Tuesday, October 13, 2009

INVISIBILITY

Because things that are not seen are often more useful and compelling than those that are, I’ve been working lately on developing – and understanding -- “invisibility” in my classroom. For instance, one of my criteria for choosing literature for the scholars to read is the presence of invisibility in the pages – the presence of truths that cannot be seen, at least on a first reading. I purposely choose poems and stories that have an aura of obscurity and murkiness, so that the students have to wander in the dark for a while as they sharpen their inner eyesight. I don’t mean that the literature is gloomy – just that the gems and gold in the pages lie hidden from the eyesight of hasty, lackadaisical readers. I’m also trying to appreciate the true invisibility of each of my students. I occasionally fall back into the bad habit of thinking that I “know” the scholars quite well, but the reality is that their true selves are as invisible to me as stars in the daytime. I actually have no working or helpful idea about the nature of the students’ inner lives, which, of course, are their real lives.
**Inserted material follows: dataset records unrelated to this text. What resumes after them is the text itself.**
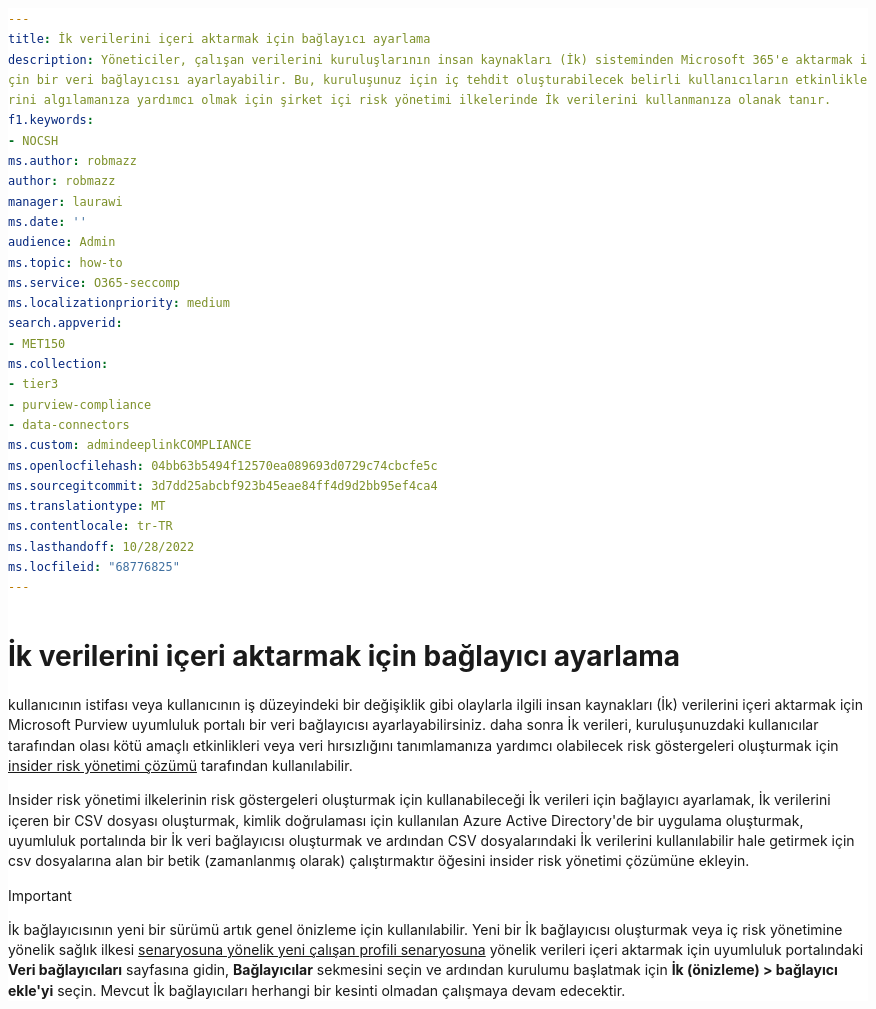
 ```yaml
---
title: İk verilerini içeri aktarmak için bağlayıcı ayarlama
description: Yöneticiler, çalışan verilerini kuruluşlarının insan kaynakları (İk) sisteminden Microsoft 365'e aktarmak için bir veri bağlayıcısı ayarlayabilir. Bu, kuruluşunuz için iç tehdit oluşturabilecek belirli kullanıcıların etkinliklerini algılamanıza yardımcı olmak için şirket içi risk yönetimi ilkelerinde İk verilerini kullanmanıza olanak tanır.
f1.keywords:
- NOCSH
ms.author: robmazz
author: robmazz
manager: laurawi
ms.date: ''
audience: Admin
ms.topic: how-to
ms.service: O365-seccomp
ms.localizationpriority: medium
search.appverid:
- MET150
ms.collection:
- tier3
- purview-compliance
- data-connectors
ms.custom: admindeeplinkCOMPLIANCE
ms.openlocfilehash: 04bb63b5494f12570ea089693d0729c74cbcfe5c
ms.sourcegitcommit: 3d7dd25abcbf923b45eae84ff4d9d2bb95ef4ca4
ms.translationtype: MT
ms.contentlocale: tr-TR
ms.lasthandoff: 10/28/2022
ms.locfileid: "68776825"
---
```

# <a name="set-up-a-connector-to-import-hr-data"></a>İk verilerini içeri aktarmak için bağlayıcı ayarlama

kullanıcının istifası veya kullanıcının iş düzeyindeki bir değişiklik gibi olaylarla ilgili insan kaynakları (İk) verilerini içeri aktarmak için Microsoft Purview uyumluluk portalı bir veri bağlayıcısı ayarlayabilirsiniz. daha sonra İk verileri, kuruluşunuzdaki kullanıcılar tarafından olası kötü amaçlı etkinlikleri veya veri hırsızlığını tanımlamanıza yardımcı olabilecek risk göstergeleri oluşturmak için [insider risk yönetimi çözümü](insider-risk-management.md) tarafından kullanılabilir.

Insider risk yönetimi ilkelerinin risk göstergeleri oluşturmak için kullanabileceği İk verileri için bağlayıcı ayarlamak, İk verilerini içeren bir CSV dosyası oluşturmak, kimlik doğrulaması için kullanılan Azure Active Directory'de bir uygulama oluşturmak, uyumluluk portalında bir İk veri bağlayıcısı oluşturmak ve ardından CSV dosyalarındaki İk verilerini kullanılabilir hale getirmek için csv dosyalarına alan bir betik (zamanlanmış olarak) çalıştırmaktır öğesini insider risk yönetimi çözümüne ekleyin.

> [!IMPORTANT]
> İk bağlayıcısının yeni bir sürümü artık genel önizleme için kullanılabilir. Yeni bir İk bağlayıcısı oluşturmak veya iç risk yönetimine yönelik sağlık ilkesi [senaryosuna yönelik yeni çalışan profili senaryosuna](#csv-file-for-employee-profile-data-preview) yönelik verileri içeri aktarmak için uyumluluk portalındaki **Veri bağlayıcıları** sayfasına gidin, **Bağlayıcılar** sekmesini seçin ve ardından kurulumu başlatmak için **İk (önizleme) > bağlayıcı ekle'yi** seçin. Mevcut İk bağlayıcıları herhangi bir kesinti olmadan çalışmaya devam edecektir.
In that sense, the scholars are invisible to me, a fact that I need to constantly recognize and accept. A final fact that I’m working on welcoming and accepting is the importance of invisibility in the teacher. I would like to be almost as invisible as the wind. Like the wind, I want to stir up the students, blow some new thoughts their way, perhaps utterly destroy some slapdash ideas – but like the wind, I want to do it in a secret and concealed way, imperceptibly. I want the voluble, front-and-center, all-controlling teacher to disappear. After a productive class, I want the students to look around (while I’m standing quietly in a corner) and wonder where all those good ideas came from.